Salzburger Nachrichten am 27. Juli 2006 - Bereich: Kultur
Auf den Spuren von Geschichte und Erinnerung

Die anspielungsreiche, verschlungene Kunstwelt von William Kentridge: "Black box/chambre noir" im Museum der Moderne

Karl HarbSalzburg (SN). Jetzt bewegt sich etwas in der Ausstellung "Les grands spectacles II" im Museum der Moderne auf dem Mönchsberg. Kunst und Bühne ist das Motto, wie berichtet, und dazu hat der südafrikanische Künstler William Kentridge eine kleine Bühne nach Art eines mechanischen Theaters errichtet.

Seine von großformatigen Entwurfszeichnungen begleitete Installation "Black box/chambre noir" entstand 2005 als Auftragsarbeit für das Deutsche Guggenheim und ist seit Dienstagabend im Museum auf dem Mönchsberg zu betrachten. Darin begibt sich der Mythenforscher wieder auf Geschichtsrecherche. Mit Animationsfilmen, kinetischen Objekten und Zeichnungen, die essenzieller Bestandteil der Filmarbeit werden, erinnert Kentridge assoziativ an die Geschichte (und dunklen Geschichten) des deutschen Kolonialismus. Konkret handelt es sich um das 1904 von den Deutschen verübte Massaker an den Herero in Deutsch-Südwestafrika, dem heutigen Namibia.

Die Spannungen, die zum Herero-Krieg führten, gingen um Landräumungen und Enteignungen der eingesessenen Viehzüchter durch deutsche Siedler, verschärft durch den Ausbruch der Rinderpest, Hungersnöte und Verarmung. Den Aufstand, der in einer ersten Welle über 120 Siedlern das Leben kostete, schlug die Kolonialmacht im August 1904 am Waterberg blutig nieder. Dem Massaker fielen in der Folge Tausende Herero zum Opfer, Vertriebene fanden in der Wüste den Tod durch Verdursten, Verhungern, Entkräftung. Verheerende Bilanz am Ende des Vernichtungsfeldzugs: Bis zu zwei Drittel der Herero überlebten den erst 1907 offiziell beendeten Krieg nicht.

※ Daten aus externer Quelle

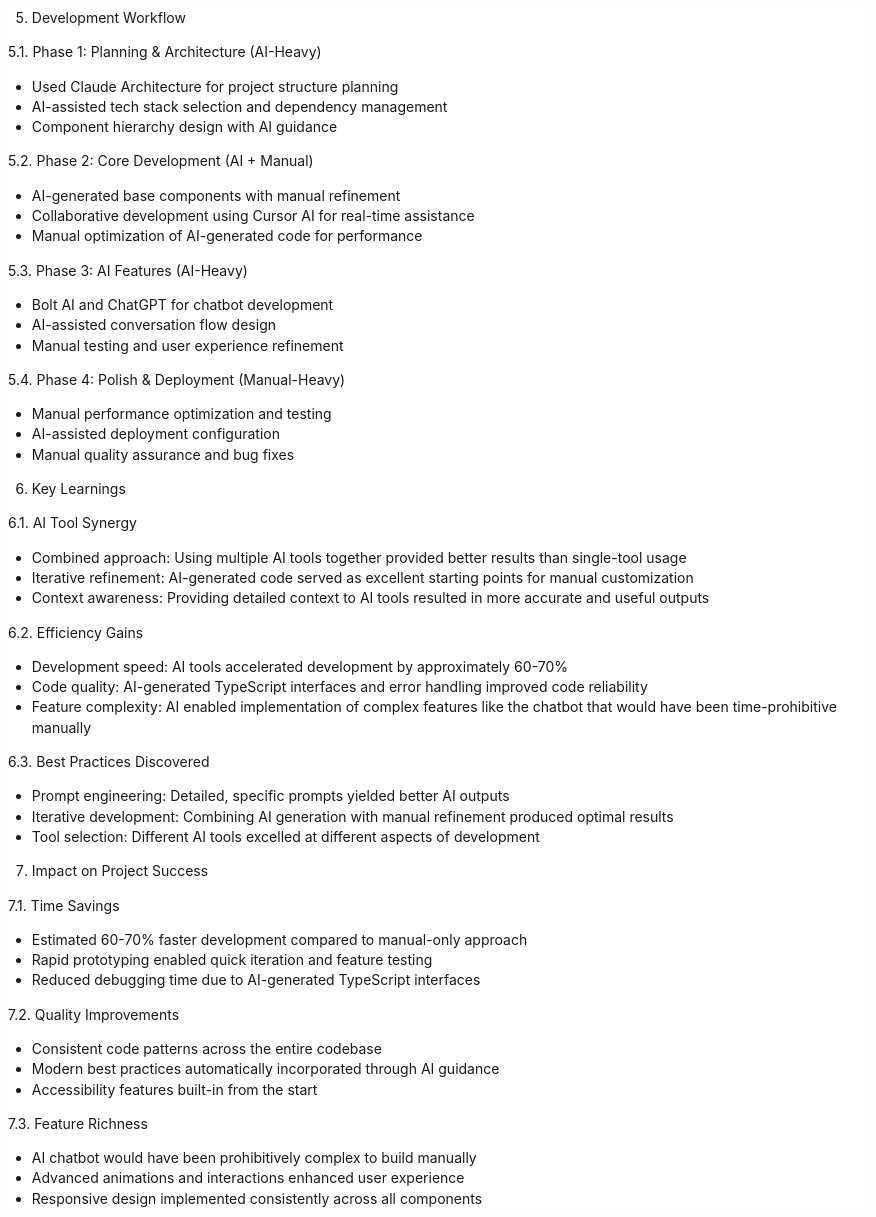 5. Development Workflow

5.1. Phase 1: Planning & Architecture (AI-Heavy)
- Used Claude Architecture for project structure planning
- AI-assisted tech stack selection and dependency management
- Component hierarchy design with AI guidance

5.2. Phase 2: Core Development (AI + Manual)
- AI-generated base components with manual refinement
- Collaborative development using Cursor AI for real-time assistance
- Manual optimization of AI-generated code for performance

5.3. Phase 3: AI Features (AI-Heavy)
- Bolt AI and ChatGPT for chatbot development
- AI-assisted conversation flow design
- Manual testing and user experience refinement

5.4. Phase 4: Polish & Deployment (Manual-Heavy)
- Manual performance optimization and testing
- AI-assisted deployment configuration
- Manual quality assurance and bug fixes

6. Key Learnings

6.1. AI Tool Synergy
- Combined approach: Using multiple AI tools together provided better results than single-tool usage
- Iterative refinement: AI-generated code served as excellent starting points for manual customization
- Context awareness: Providing detailed context to AI tools resulted in more accurate and useful outputs

6.2. Efficiency Gains
- Development speed: AI tools accelerated development by approximately 60-70%
- Code quality: AI-generated TypeScript interfaces and error handling improved code reliability
- Feature complexity: AI enabled implementation of complex features like the chatbot that would have been time-prohibitive manually

6.3. Best Practices Discovered
- Prompt engineering: Detailed, specific prompts yielded better AI outputs
- Iterative development: Combining AI generation with manual refinement produced optimal results
- Tool selection: Different AI tools excelled at different aspects of development

7. Impact on Project Success

7.1. Time Savings
- Estimated 60-70% faster development compared to manual-only approach
- Rapid prototyping enabled quick iteration and feature testing
- Reduced debugging time due to AI-generated TypeScript interfaces

7.2. Quality Improvements
- Consistent code patterns across the entire codebase
- Modern best practices automatically incorporated through AI guidance
- Accessibility features built-in from the start

7.3. Feature Richness
- AI chatbot would have been prohibitively complex to build manually
- Advanced animations and interactions enhanced user experience
- Responsive design implemented consistently across all components
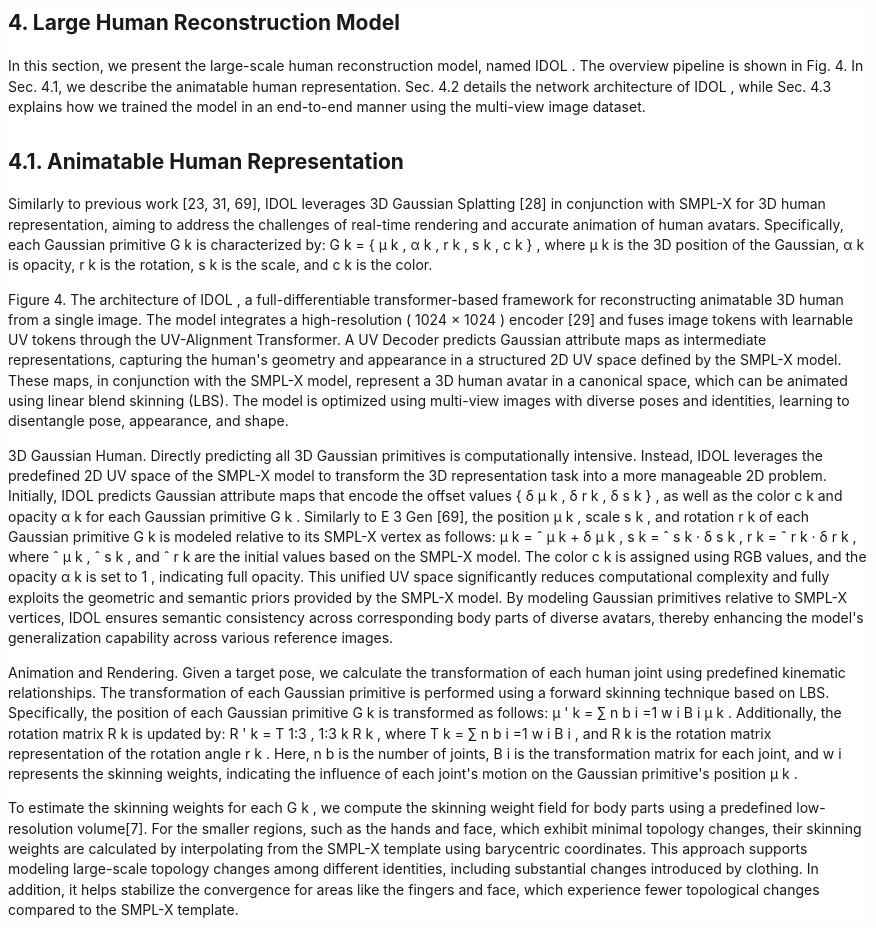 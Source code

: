## 4. Large Human Reconstruction Model

In this section, we present the large-scale human reconstruction model, named IDOL . The overview pipeline is shown in Fig. 4. In Sec. 4.1, we describe the animatable human representation. Sec. 4.2 details the network architecture of IDOL , while Sec. 4.3 explains how we trained the model in an end-to-end manner using the multi-view image dataset.

## 4.1. Animatable Human Representation

Similarly to previous work [23, 31, 69], IDOL leverages 3D Gaussian Splatting [28] in conjunction with SMPL-X for 3D human representation, aiming to address the challenges of real-time rendering and accurate animation of human avatars. Specifically, each Gaussian primitive G k is characterized by: G k = { µ k , α k , r k , s k , c k } , where µ k is the 3D position of the Gaussian, α k is opacity, r k is the rotation, s k is the scale, and c k is the color.

Figure 4. The architecture of IDOL , a full-differentiable transformer-based framework for reconstructing animatable 3D human from a single image. The model integrates a high-resolution ( 1024 × 1024 ) encoder [29] and fuses image tokens with learnable UV tokens through the UV-Alignment Transformer. A UV Decoder predicts Gaussian attribute maps as intermediate representations, capturing the human's geometry and appearance in a structured 2D UV space defined by the SMPL-X model. These maps, in conjunction with the SMPL-X model, represent a 3D human avatar in a canonical space, which can be animated using linear blend skinning (LBS). The model is optimized using multi-view images with diverse poses and identities, learning to disentangle pose, appearance, and shape.



3D Gaussian Human. Directly predicting all 3D Gaussian primitives is computationally intensive. Instead, IDOL leverages the predefined 2D UV space of the SMPL-X model to transform the 3D representation task into a more manageable 2D problem. Initially, IDOL predicts Gaussian attribute maps that encode the offset values { δ µ k , δ r k , δ s k } , as well as the color c k and opacity α k for each Gaussian primitive G k . Similarly to E 3 Gen [69], the position µ k , scale s k , and rotation r k of each Gaussian primitive G k is modeled relative to its SMPL-X vertex as follows: µ k = ˆ µ k + δ µ k , s k = ˆ s k · δ s k , r k = ˆ r k · δ r k , where ˆ µ k , ˆ s k , and ˆ r k are the initial values based on the SMPL-X model. The color c k is assigned using RGB values, and the opacity α k is set to 1 , indicating full opacity. This unified UV space significantly reduces computational complexity and fully exploits the geometric and semantic priors provided by the SMPL-X model. By modeling Gaussian primitives relative to SMPL-X vertices, IDOL ensures semantic consistency across corresponding body parts of diverse avatars, thereby enhancing the model's generalization capability across various reference images.

Animation and Rendering. Given a target pose, we calculate the transformation of each human joint using predefined kinematic relationships. The transformation of each Gaussian primitive is performed using a forward skinning technique based on LBS. Specifically, the position of each Gaussian primitive G k is transformed as follows: µ ' k = ∑ n b i =1 w i B i µ k . Additionally, the rotation matrix R k is updated by: R ' k = T 1:3 , 1:3 k R k , where T k = ∑ n b i =1 w i B i , and R k is the rotation matrix representation of the rotation angle r k . Here, n b is the number of joints, B i is the transformation matrix for each joint, and w i represents the skinning weights, indicating the influence of each joint's motion on the Gaussian primitive's position µ k .

To estimate the skinning weights for each G k , we compute the skinning weight field for body parts using a predefined low-resolution volume[7]. For the smaller regions, such as the hands and face, which exhibit minimal topology changes, their skinning weights are calculated by interpolating from the SMPL-X template using barycentric coordinates. This approach supports modeling large-scale topology changes among different identities, including substantial changes introduced by clothing. In addition, it helps stabilize the convergence for areas like the fingers and face, which experience fewer topological changes compared to the SMPL-X template.
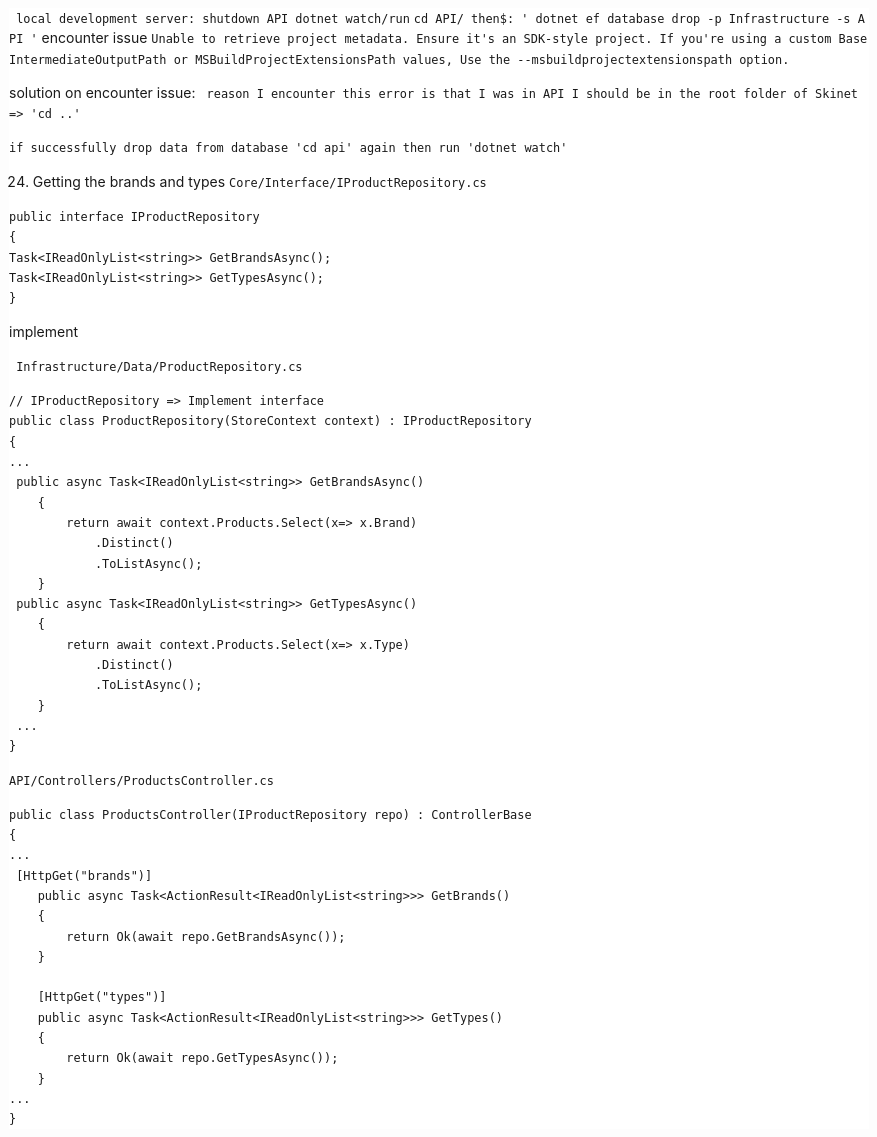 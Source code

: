 ` local development server: shutdown API dotnet watch/run`
`cd API/ then$: ' dotnet ef database drop -p Infrastructure -s API '`
encounter issue
`Unable to retrieve project metadata. Ensure it's an SDK-style project. If you're using a custom BaseIntermediateOutputPath or MSBuildProjectExtensionsPath values, Use the --msbuildprojectextensionspath option.`

solution on encounter issue:
` reason I encounter this error is that I was in API I should be in the root folder of Skinet => 'cd ..'`

`if successfully drop data from database 'cd api' again then run 'dotnet watch'`

24. Getting the brands and types
    `Core/Interface/IProductRepository.cs`

```
public interface IProductRepository
{
Task<IReadOnlyList<string>> GetBrandsAsync();
Task<IReadOnlyList<string>> GetTypesAsync();
}
```

implement

` Infrastructure/Data/ProductRepository.cs`

```
// IProductRepository => Implement interface
public class ProductRepository(StoreContext context) : IProductRepository
{
...
 public async Task<IReadOnlyList<string>> GetBrandsAsync()
    {
        return await context.Products.Select(x=> x.Brand)
            .Distinct()
            .ToListAsync();
    }
 public async Task<IReadOnlyList<string>> GetTypesAsync()
    {
        return await context.Products.Select(x=> x.Type)
            .Distinct()
            .ToListAsync();
    }
 ...
}
```

`API/Controllers/ProductsController.cs`

```
public class ProductsController(IProductRepository repo) : ControllerBase
{
...
 [HttpGet("brands")]
    public async Task<ActionResult<IReadOnlyList<string>>> GetBrands()
    {
        return Ok(await repo.GetBrandsAsync());
    }

    [HttpGet("types")]
    public async Task<ActionResult<IReadOnlyList<string>>> GetTypes()
    {
        return Ok(await repo.GetTypesAsync());
    }
...
}
```
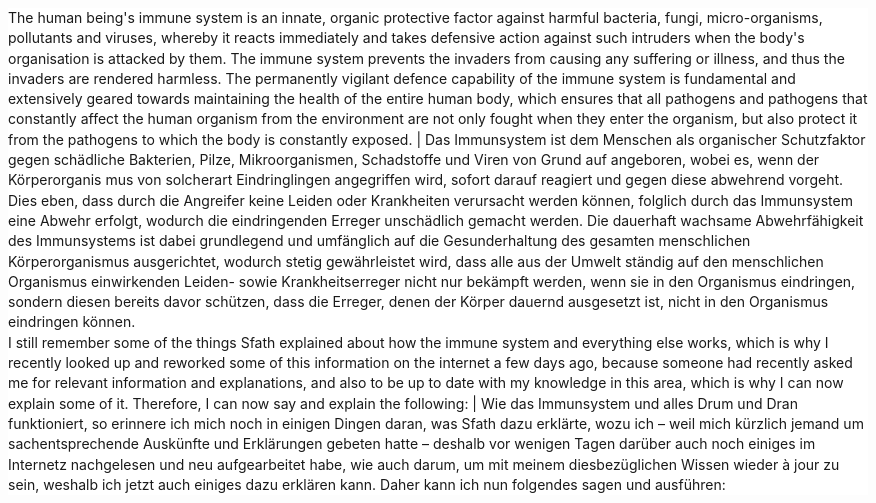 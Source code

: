 The human being's immune system is an innate, organic protective factor against harmful bacteria, fungi, micro-organisms, pollutants and viruses, whereby it reacts immediately and takes defensive action against such intruders when the body's organisation is attacked by them. The immune system prevents the invaders from causing any suffering or illness, and thus the invaders are rendered harmless. The permanently vigilant defence capability of the immune system is fundamental and extensively geared towards maintaining the health of the entire human body, which ensures that all pathogens and pathogens that constantly affect the human organism from the environment are not only fought when they enter the organism, but also protect it from the pathogens to which the body is constantly exposed.  | Das Immunsystem ist dem Menschen als organischer Schutzfaktor gegen schädliche Bakterien, Pilze, Mikroorganismen, Schadstoffe und Viren von Grund auf angeboren, wobei es, wenn der Körperorganis mus von solcherart Eindringlingen angegriffen wird, sofort darauf reagiert und gegen diese abwehrend vorgeht. Dies eben, dass durch die Angreifer keine Leiden oder Krankheiten verursacht werden können, folglich durch das Immunsystem eine Abwehr erfolgt, wodurch die eindringenden Erreger unschädlich gemacht werden. Die dauerhaft wachsame Abwehrfähigkeit des Immunsystems ist dabei grundlegend und umfänglich auf die Gesunderhaltung des gesamten menschlichen Körperorganismus ausgerichtet, wodurch stetig gewährleistet wird, dass alle aus der Umwelt ständig auf den menschlichen Organismus einwirkenden Leiden- sowie Krankheitserreger nicht nur bekämpft werden, wenn sie in den Organismus eindringen, sondern diesen bereits davor schützen, dass die Erreger, denen der Körper dauernd ausgesetzt ist, nicht in den Organismus eindringen können.   
I still remember some of the things Sfath explained about how the immune system and everything else works, which is why I recently looked up and reworked some of this information on the internet a few days ago, because someone had recently asked me for relevant information and explanations, and also to be up to date with my knowledge in this area, which is why I can now explain some of it. Therefore, I can now say and explain the following:  | Wie das Immunsystem und alles Drum und Dran funktioniert, so erinnere ich mich noch in einigen Dingen daran, was Sfath dazu erklärte, wozu ich – weil mich kürzlich jemand um sachentsprechende Auskünfte und Erklärungen gebeten hatte – deshalb vor wenigen Tagen darüber auch noch einiges im Internetz nachgelesen und neu aufgearbeitet habe, wie auch darum, um mit meinem diesbezüglichen Wissen wieder à jour zu sein, weshalb ich jetzt auch einiges dazu erklären kann. Daher kann ich nun folgendes sagen und ausführen:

Vor diesem historischen Hintergrund entwickelt William Kentridge seine theatralische "Trauerarbeit", wie das anfangs auftretende Objekt eines alten Grammofons auf einem Schriftband verkündet.

Kentridge nimmt nicht dokumentarisch Stellung, sondern verschmilzt mit mehreren Medien, zu denen auch die perspektivische Bühnenarchitektur gehört, eine assoziativ vielschichtige Bildwelt. Symbolhaftes steht neben Projektionen alten Filmmaterials, mechanische Figurinen geben mit theatralischen Auftritten Bühnenrealität vor, Überblendungen erweitern den Illusionsraum des Vorgestellten.

Der musikalische Hauptbezugspunkt in der Tonspur dieser Installation ist Mozarts "Zauberflöte" in verfremdeten Zitaten. Dieses Werk kommt Kentridges eigener rätselhaft-mythischer Forschung quasi geschwisterlich nahe, liefert Raum für anspielungsreich suggestive Zeichensetzungen. Kentridge hat "Die Zauberflöte" auch auf die Bühne gebracht, so wie der aus einer litauisch-deutsch-jüdischen Familie stammende Künstler stets die Verbindung zwischen Bild und Theater, Kunst und Bühne gesucht hat. In den neunziger Jahren machten seine Aufführungen der Handspring Puppet Company weltweit Furore: Hier verpflanzte Kentridge Ikonen der (vornehmlich deutschen) Weltliteratur wie Faust oder Woyzeck in einen politisch mit (Süd-)Afrika verbundenen Kontext und zeigte im ambivalenten Spiel von "realen" Spielern und menschengroßen Puppen neue Dimensionen des Theaterspiels.

Nun ist seine Bühne, die immer auch ein Stück "Welttheater" ist, hier auf einen Guckkasten "geschrumpft". Welthaltig geblieben (und magisch zu erleben) ist sie dennoch, auch wenn die dicht verknüpften Beziehungsfäden sich nicht leicht aufdröseln lassen.

Das Salzburger Museum der Moderne hat einen kleinen, intensiven "Theaterraum" für sein Ausstellungs-"Spektakel" hinzugewonnen. Wenn ab Samstag auch noch Christoph Schlingensiefs Animatograph aktiv wird, könnte auf der höchsten Ebene des Ausstellungshauses doch noch "spektakuläre" Bewegung in die Bühnen-Kunst-Schau kommen.William Kentridge: "Black box/chambre noir", bis 8. Oktober, Museum der Moderne, tgl. 10-18, Mi. 10-21 Uhr. Vorführungen zu jeder vollen Stunde.